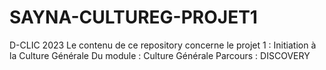 # SAYNA-CULTUREG-PROJET1
D-CLIC 2023
Le contenu de ce repository concerne le projet 1 : Initiation à la Culture Générale 
Du module : Culture Générale
Parcours : DISCOVERY
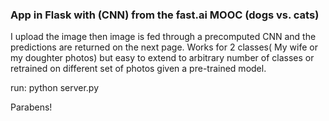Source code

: ### App in Flask  with (CNN)  from the fast.ai  MOOC (dogs vs. cats)

I upload the image then  image is fed through a precomputed CNN  and the predictions are returned on the next page. Works for 2 classes( My wife or my doughter photos) but easy to extend to arbitrary number of classes or retrained on different set of photos given a pre-trained model. 

run:
python server.py 

Parabens!
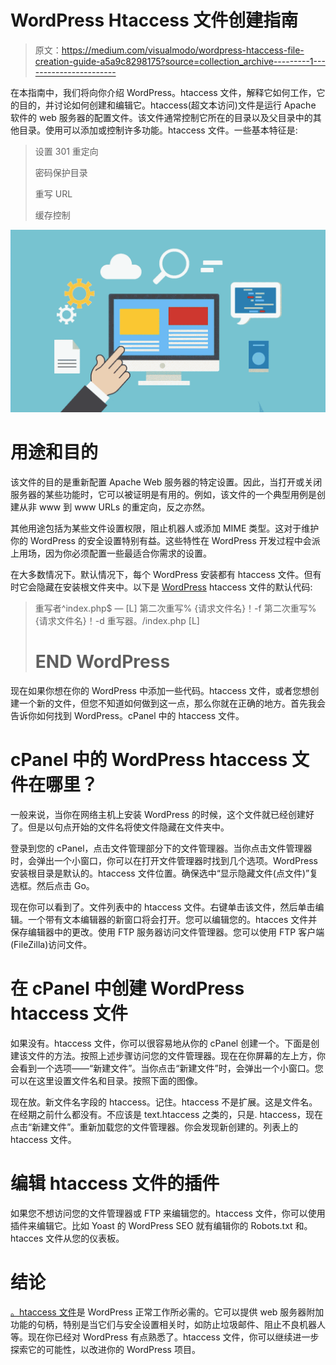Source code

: # WordPress Htaccess 文件创建指南

> 原文：<https://medium.com/visualmodo/wordpress-htaccess-file-creation-guide-a5a9c8298175?source=collection_archive---------1----------------------->

在本指南中，我们将向你介绍 WordPress。htaccess 文件，解释它如何工作，它的目的，并讨论如何创建和编辑它。htaccess(超文本访问)文件是运行 Apache 软件的 web 服务器的配置文件。该文件通常控制它所在的目录以及父目录中的其他目录。使用可以添加或控制许多功能。htaccess 文件。一些基本特征是:

> 设置 301 重定向
> 
> 密码保护目录
> 
> 重写 URL
> 
> 缓存控制

![](img/f7a1efb182abc3c12acd8a51d02b12e6.png)

# 用途和目的

该文件的目的是重新配置 Apache Web 服务器的特定设置。因此，当打开或关闭服务器的某些功能时，它可以被证明是有用的。例如，该文件的一个典型用例是创建从非 www 到 www URLs 的重定向，反之亦然。

其他用途包括为某些文件设置权限，阻止机器人或添加 MIME 类型。这对于维护你的 WordPress 的安全设置特别有益。这些特性在 WordPress 开发过程中会派上用场，因为你必须配置一些最适合你需求的设置。

在大多数情况下。默认情况下，每个 WordPress 安装都有 htaccess 文件。但有时它会隐藏在安装根文件夹中。以下是 [WordPress](https://developer.wordpress.org/) htaccess 文件的默认代码:

> 重写者^index\.php$ — [L]
> 第二次重写% {请求文件名}！-f
> 第二次重写% {请求文件名}！-d
> 重写器。/index.php [L]
> # END WordPress

现在如果你想在你的 WordPress 中添加一些代码。htaccess 文件，或者您想创建一个新的文件，但您不知道如何做到这一点，那么你就在正确的地方。首先我会告诉你如何找到 WordPress。cPanel 中的 htaccess 文件。

# cPanel 中的 WordPress htaccess 文件在哪里？

一般来说，当你在网络主机上安装 WordPress 的时候，这个文件就已经创建好了。但是以句点开始的文件名将使文件隐藏在文件夹中。

登录到您的 cPanel，点击文件管理部分下的文件管理器。当你点击文件管理器时，会弹出一个小窗口，你可以在打开文件管理器时找到几个选项。WordPress 安装根目录是默认的。htaccess 文件位置。确保选中“显示隐藏文件(点文件)”复选框。然后点击 Go。

现在你可以看到了。文件列表中的 htaccess 文件。右键单击该文件，然后单击编辑。一个带有文本编辑器的新窗口将会打开。您可以编辑您的。htacces 文件并保存编辑器中的更改。使用 FTP 服务器访问文件管理器。您可以使用 FTP 客户端(FileZilla)访问文件。

# 在 cPanel 中创建 WordPress htaccess 文件

如果没有。htaccess 文件，你可以很容易地从你的 cPanel 创建一个。下面是创建该文件的方法。按照上述步骤访问您的文件管理器。现在在你屏幕的左上方，你会看到一个选项——“新建文件”。当你点击“新建文件”时，会弹出一个小窗口。您可以在这里设置文件名和目录。按照下面的图像。

现在放。新文件名字段的 htaccess。记住。htaccess 不是扩展。这是文件名。在经期之前什么都没有。不应该是 text.htaccess 之类的，只是. htaccess，现在点击“新建文件”。重新加载您的文件管理器。你会发现新创建的。列表上的 htaccess 文件。

# 编辑 htaccess 文件的插件

如果您不想访问您的文件管理器或 FTP 来编辑您的。htaccess 文件，你可以使用插件来编辑它。比如 Yoast 的 WordPress SEO 就有编辑你的 Robots.txt 和。htacces 文件从您的仪表板。

# 结论

[。htaccess 文件](https://visualmodo.com/increase-wordpress-maximum-file-size-upload/)是 WordPress 正常工作所必需的。它可以提供 web 服务器附加功能的句柄，特别是当它们与安全设置相关时，如防止垃圾邮件、阻止不良机器人等。现在你已经对 WordPress 有点熟悉了。htaccess 文件，你可以继续进一步探索它的可能性，以改进你的 WordPress 项目。
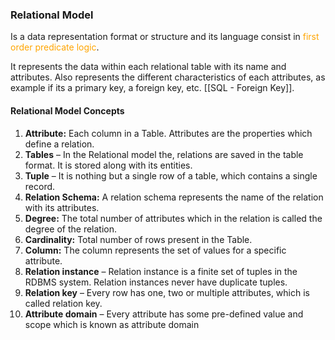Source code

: 
### Relational Model

Is a data representation format or structure and its language consist in <span style="color:orange;">first order predicate logic</span>.

It represents the data within each relational table with its name and attributes. Also represents the different characteristics of each attributes, as example if its a primary key, a foreign key, etc. [[SQL - Foreign Key]]. 


#### Relational Model Concepts

1. **Attribute:** Each column in a Table. Attributes are the properties which define a relation.
2. **Tables** – In the Relational model the, relations are saved in the table format. It is stored along with its entities.
3. **Tuple** – It is nothing but a single row of a table, which contains a single record.
4. **Relation Schema:** A relation schema represents the name of the relation with its attributes.
5. **Degree:** The total number of attributes which in the relation is called the degree of the relation.
6. **Cardinality:** Total number of rows present in the Table.
7. **Column:** The column represents the set of values for a specific attribute.
8. **Relation instance** – Relation instance is a finite set of tuples in the RDBMS system. Relation instances never have duplicate tuples.
9. **Relation key** – Every row has one, two or multiple attributes, which is called relation key.
10. **Attribute domain** – Every attribute has some pre-defined value and scope which is known as attribute domain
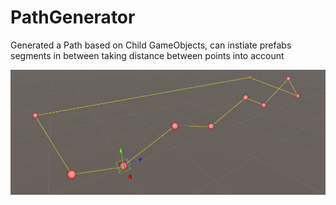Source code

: # PathGenerator
Generated a Path based on Child GameObjects, can instiate prefabs segments in between taking distance between points into account

![Preview](https://github.com/tiagoserrastudios/PathGenerator/blob/main/PathGenerator.png?raw=true)
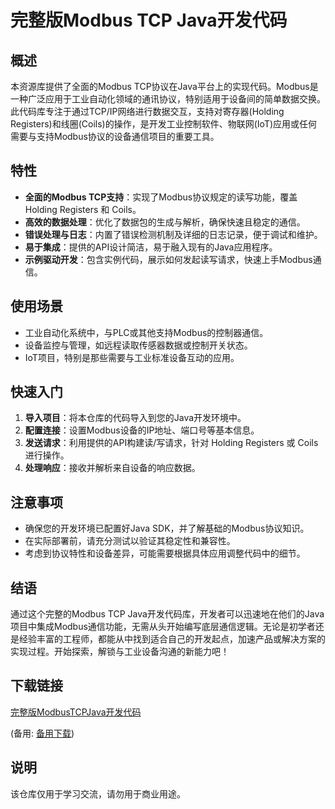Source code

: # 完整版Modbus TCP Java开发代码

## 概述

本资源库提供了全面的Modbus TCP协议在Java平台上的实现代码。Modbus是一种广泛应用于工业自动化领域的通讯协议，特别适用于设备间的简单数据交换。此代码库专注于通过TCP/IP网络进行数据交互，支持对寄存器(Holding Registers)和线圈(Coils)的操作，是开发工业控制软件、物联网(IoT)应用或任何需要与支持Modbus协议的设备通信项目的重要工具。

## 特性

- **全面的Modbus TCP支持**：实现了Modbus协议规定的读写功能，覆盖 Holding Registers 和 Coils。
- **高效的数据处理**：优化了数据包的生成与解析，确保快速且稳定的通信。
- **错误处理与日志**：内置了错误检测机制及详细的日志记录，便于调试和维护。
- **易于集成**：提供的API设计简洁，易于融入现有的Java应用程序。
- **示例驱动开发**：包含实例代码，展示如何发起读写请求，快速上手Modbus通信。

## 使用场景

- 工业自动化系统中，与PLC或其他支持Modbus的控制器通信。
- 设备监控与管理，如远程读取传感器数据或控制开关状态。
- IoT项目，特别是那些需要与工业标准设备互动的应用。

## 快速入门

1. **导入项目**：将本仓库的代码导入到您的Java开发环境中。
2. **配置连接**：设置Modbus设备的IP地址、端口号等基本信息。
3. **发送请求**：利用提供的API构建读/写请求，针对 Holding Registers 或 Coils 进行操作。
4. **处理响应**：接收并解析来自设备的响应数据。

## 注意事项

- 确保您的开发环境已配置好Java SDK，并了解基础的Modbus协议知识。
- 在实际部署前，请充分测试以验证其稳定性和兼容性。
- 考虑到协议特性和设备差异，可能需要根据具体应用调整代码中的细节。

## 结语

通过这个完整的Modbus TCP Java开发代码库，开发者可以迅速地在他们的Java项目中集成Modbus通信功能，无需从头开始编写底层通信逻辑。无论是初学者还是经验丰富的工程师，都能从中找到适合自己的开发起点，加速产品或解决方案的实现过程。开始探索，解锁与工业设备沟通的新能力吧！

## 下载链接
[完整版ModbusTCPJava开发代码](https://pan.quark.cn/s/703788e77069) 

(备用: [备用下载](https://pan.baidu.com/s/1KFn6nWvcodMZwyRVZwA0Aw?pwd=1234))

## 说明

该仓库仅用于学习交流，请勿用于商业用途。
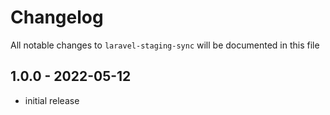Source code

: # Changelog

All notable changes to `laravel-staging-sync` will be documented in this file

## 1.0.0 - 2022-05-12

- initial release
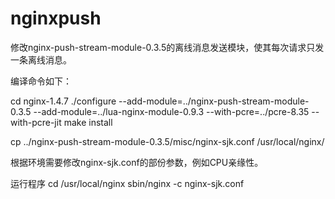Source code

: nginxpush
=========

修改nginx-push-stream-module-0.3.5的离线消息发送模块，使其每次请求只发一条离线消息。


编译命令如下：

cd nginx-1.4.7
./configure --add-module=../nginx-push-stream-module-0.3.5 --add-module=../lua-nginx-module-0.9.3 --with-pcre=../pcre-8.35 --with-pcre-jit
make install

cp ../nginx-push-stream-module-0.3.5/misc/nginx-sjk.conf /usr/local/nginx/

根据环境需要修改nginx-sjk.conf的部份参数，例如CPU亲缘性。

运行程序
cd /usr/local/nginx
sbin/nginx -c nginx-sjk.conf

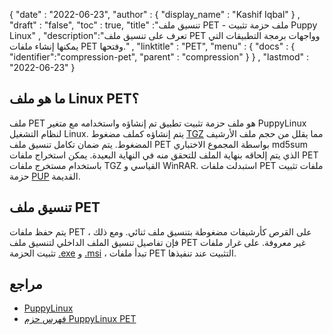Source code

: {
  "date" : "2022-06-23",
  "author" : {
    "display_name" : "Kashif Iqbal"
} ,
  "draft" : "false",
  "toc" : true,
  "title" :"تنسيق ملف PET - ملف حزمة تثبيت Puppy Linux" ,
  "description":"تعرف على تنسيق ملف PET وواجهات برمجة التطبيقات التي يمكنها إنشاء ملفات PET وفتحها." ,
  "linktitle" : "PET",
  "menu" : {
    "docs" : {
      "identifier":"compression-pet",
      "parent" : "compression"
}
} ,
  "lastmod" : "2022-06-23"
}

## ما هو ملف Linux PET؟

ملف PET هو ملف حزمة تثبيت تطبيق تم إنشاؤه واستخدامه مع متغير PuppyLinux لنظام التشغيل Linux. يتم إنشاؤه كملف مضغوط [TGZ](/ar/compression/tgz/) مما يقلل من حجم ملف الأرشيف المضغوط. يتم ضمان تكامل تنسيق ملف PET بواسطة المجموع الاختباري md5sum الذي يتم إلحاقه بنهاية الملف للتحقق منه في النهاية البعيدة. يمكن استخراج ملفات PET باستخدام مستخرج ملفات TGZ القياسي و WinRAR. استبدلت ملفات PET ملفات تثبيت حزمة [PUP](/ar/compression/pup/) القديمة.

## تنسيق ملف PET

يتم حفظ ملفات PET على القرص كأرشيفات مضغوطة بتنسيق ملف ثنائي. ومع ذلك ، فإن تفاصيل تنسيق الملف الداخلي لتنسيق ملف PET غير معروفة. على غرار ملفات تثبيت الحزمة [.exe](/ar/executable/exe/) و [.msi](/ar/executable/msi/) ، تبدأ ملفات PET التثبيت عند تنفيذها.

## مراجع

* [PuppyLinux](https://en.wikipedia.org/wiki/Puppy_Linux)
* [فهرس حزم PuppyLinux PET](https://distro.ibiblio.org/puppylinux/pet-packages-lucid/)


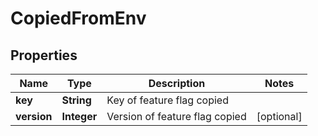 

# CopiedFromEnv


## Properties

| Name | Type | Description | Notes |
|------------ | ------------- | ------------- | -------------|
|**key** | **String** | Key of feature flag copied |  |
|**version** | **Integer** | Version of feature flag copied |  [optional] |



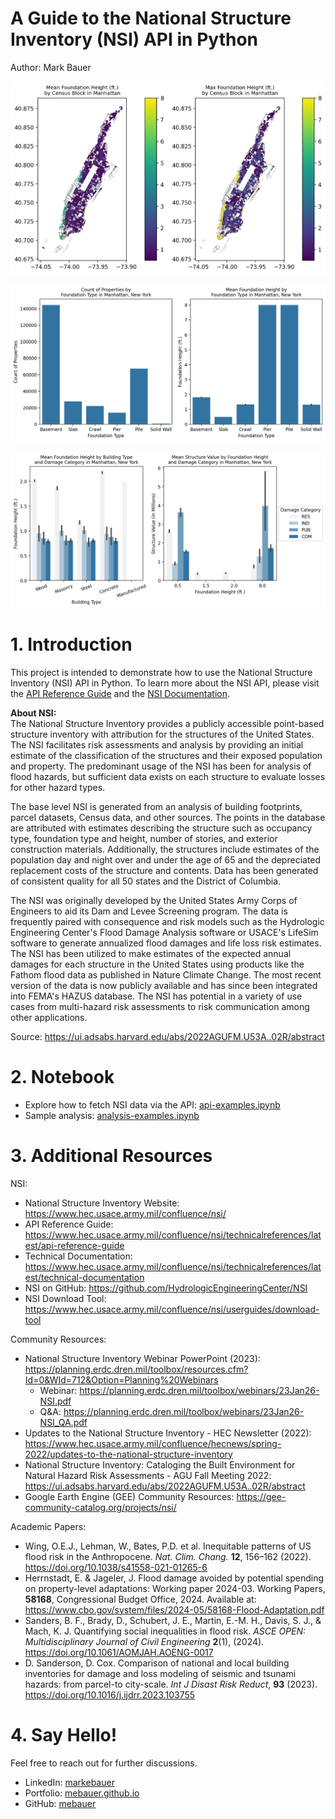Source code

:# A Guide to the National Structure Inventory (NSI) API in Python
Author: Mark Bauer

![cover-photo](figures/foundation-height-manhattan.png)

![cover-photo](figures/found-type-summary.png)

![cover-photo](figures/struct-val-build-type-found-type.png)

# 1. Introduction
This project is intended to demonstrate how to use the National Structure Inventory (NSI) API in Python. To learn more about the NSI API, please visit the [API Reference Guide](https://www.hec.usace.army.mil/confluence/nsi/technicalreferences/latest/api-reference-guide) and the [NSI Documentation](https://www.hec.usace.army.mil/confluence/nsi).

**About NSI:**    
The National Structure Inventory provides a publicly accessible point-based structure inventory with attribution for the structures of the United States. The NSI facilitates risk assessments and analysis by providing an initial estimate of the classification of the structures and their exposed population and property. The predominant usage of the NSI has been for analysis of flood hazards, but sufficient data exists on each structure to evaluate losses for other hazard types.

The base level NSI is generated from an analysis of building footprints, parcel datasets, Census data, and other sources. The points in the database are attributed with estimates describing the structure such as occupancy type, foundation type and height, number of stories, and exterior construction materials. Additionally, the structures include estimates of the population day and night over and under the age of 65 and the depreciated replacement costs of the structure and contents. Data has been generated of consistent quality for all 50 states and the District of Columbia.

The NSI was originally developed by the United States Army Corps of Engineers to aid its Dam and Levee Screening program. The data is frequently paired with consequence and risk models such as the Hydrologic Engineering Center's Flood Damage Analysis software or USACE's LifeSim software to generate annualized flood damages and life loss risk estimates. The NSI has been utilized to make estimates of the expected annual damages for each structure in the United States using products like the Fathom flood data as published in Nature Climate Change. The most recent version of the data is now publicly available and has since been integrated into FEMA's HAZUS database. The NSI has potential in a variety of use cases from multi-hazard risk assessments to risk communication among other applications.

Source: https://ui.adsabs.harvard.edu/abs/2022AGUFM.U53A..02R/abstract

# 2. Notebook
- Explore how to fetch NSI data via the API: [api-examples.ipynb](https://github.com/mebauer/national-structure-inventory-examples/blob/main/api-examples.ipynb)
- Sample analysis: [analysis-examples.ipynb](https://github.com/mebauer/national-structure-inventory-examples/blob/main/analysis-examples.ipynb)

# 3. Additional Resources
NSI:  
- National Structure Inventory Website: https://www.hec.usace.army.mil/confluence/nsi/
- API Reference Guide: https://www.hec.usace.army.mil/confluence/nsi/technicalreferences/latest/api-reference-guide
- Technical Documentation: https://www.hec.usace.army.mil/confluence/nsi/technicalreferences/latest/technical-documentation
- NSI on GitHub: https://github.com/HydrologicEngineeringCenter/NSI
- NSI Download Tool: https://www.hec.usace.army.mil/confluence/nsi/userguides/download-tool

Community Resources:  
- National Structure Inventory Webinar PowerPoint (2023): https://planning.erdc.dren.mil/toolbox/resources.cfm?Id=0&WId=712&Option=Planning%20Webinars
    - Webinar: https://planning.erdc.dren.mil/toolbox/webinars/23Jan26-NSI.pdf
    - Q&A: https://planning.erdc.dren.mil/toolbox/webinars/23Jan26-NSI_QA.pdf
- Updates to the National Structure Inventory - HEC Newsletter (2022): https://www.hec.usace.army.mil/confluence/hecnews/spring-2022/updates-to-the-national-structure-inventory
- National Structure Inventory: Cataloging the Built Environment for Natural Hazard Risk Assessments - AGU Fall Meeting 2022: https://ui.adsabs.harvard.edu/abs/2022AGUFM.U53A..02R/abstract
- Google Earth Engine (GEE) Community Resources: https://gee-community-catalog.org/projects/nsi/

Academic Papers:  
- Wing, O.E.J., Lehman, W., Bates, P.D. et al. Inequitable patterns of US flood risk in the Anthropocene. *Nat. Clim. Chang.* **12**, 156–162 (2022). https://doi.org/10.1038/s41558-021-01265-6
- Herrnstadt, E. & Jageler, J. Flood damage avoided by potential spending on property-level adaptations: Working paper 2024-03. Working Papers, **58168**, Congressional Budget Office, 2024. Available at: https://www.cbo.gov/system/files/2024-05/58168-Flood-Adaptation.pdf
- Sanders, B. F., Brady, D., Schubert, J. E., Martin, E.-M. H., Davis, S. J., & Mach, K. J. Quantifying social inequalities in flood risk. *ASCE OPEN: Multidisciplinary Journal of Civil Engineering* **2**(1), (2024). https://doi.org/10.1061/AOMJAH.AOENG-0017
- D. Sanderson, D. Cox. Comparison of national and local building inventories for damage and loss modeling of seismic and tsunami hazards: from parcel-to city-scale. *Int J Disast Risk Reduct*, **93** (2023). https://doi.org/10.1016/j.ijdrr.2023.103755

# 4. Say Hello!
Feel free to reach out for further discussions.
- LinkedIn: [markebauer](https://www.linkedin.com/in/markebauer/)  
- Portfolio: [mebauer.github.io](https://mebauer.github.io/)
- GitHub: [mebauer](https://github.com/mebauer) 
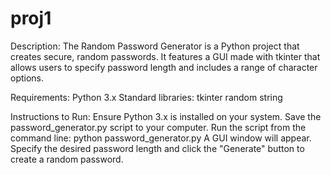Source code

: # proj1

Description:
The Random Password Generator is a Python project that creates secure, random passwords. It features a GUI made with tkinter that allows users to specify password length and includes a range of character options.

Requirements:
Python 3.x
Standard libraries:
tkinter
random
string

Instructions to Run:
Ensure Python 3.x is installed on your system.
Save the password_generator.py script to your computer.
Run the script from the command line:
python password_generator.py
A GUI window will appear. Specify the desired password length and click the "Generate" button to create a random password.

━━━

◆ **ABOUT THIS EXERCISE**:
Ascertain the number of lines in the entries that include the word "تنسيق", and report only that number.

◆ **RESULT FOR THIS EXERCISE**:
5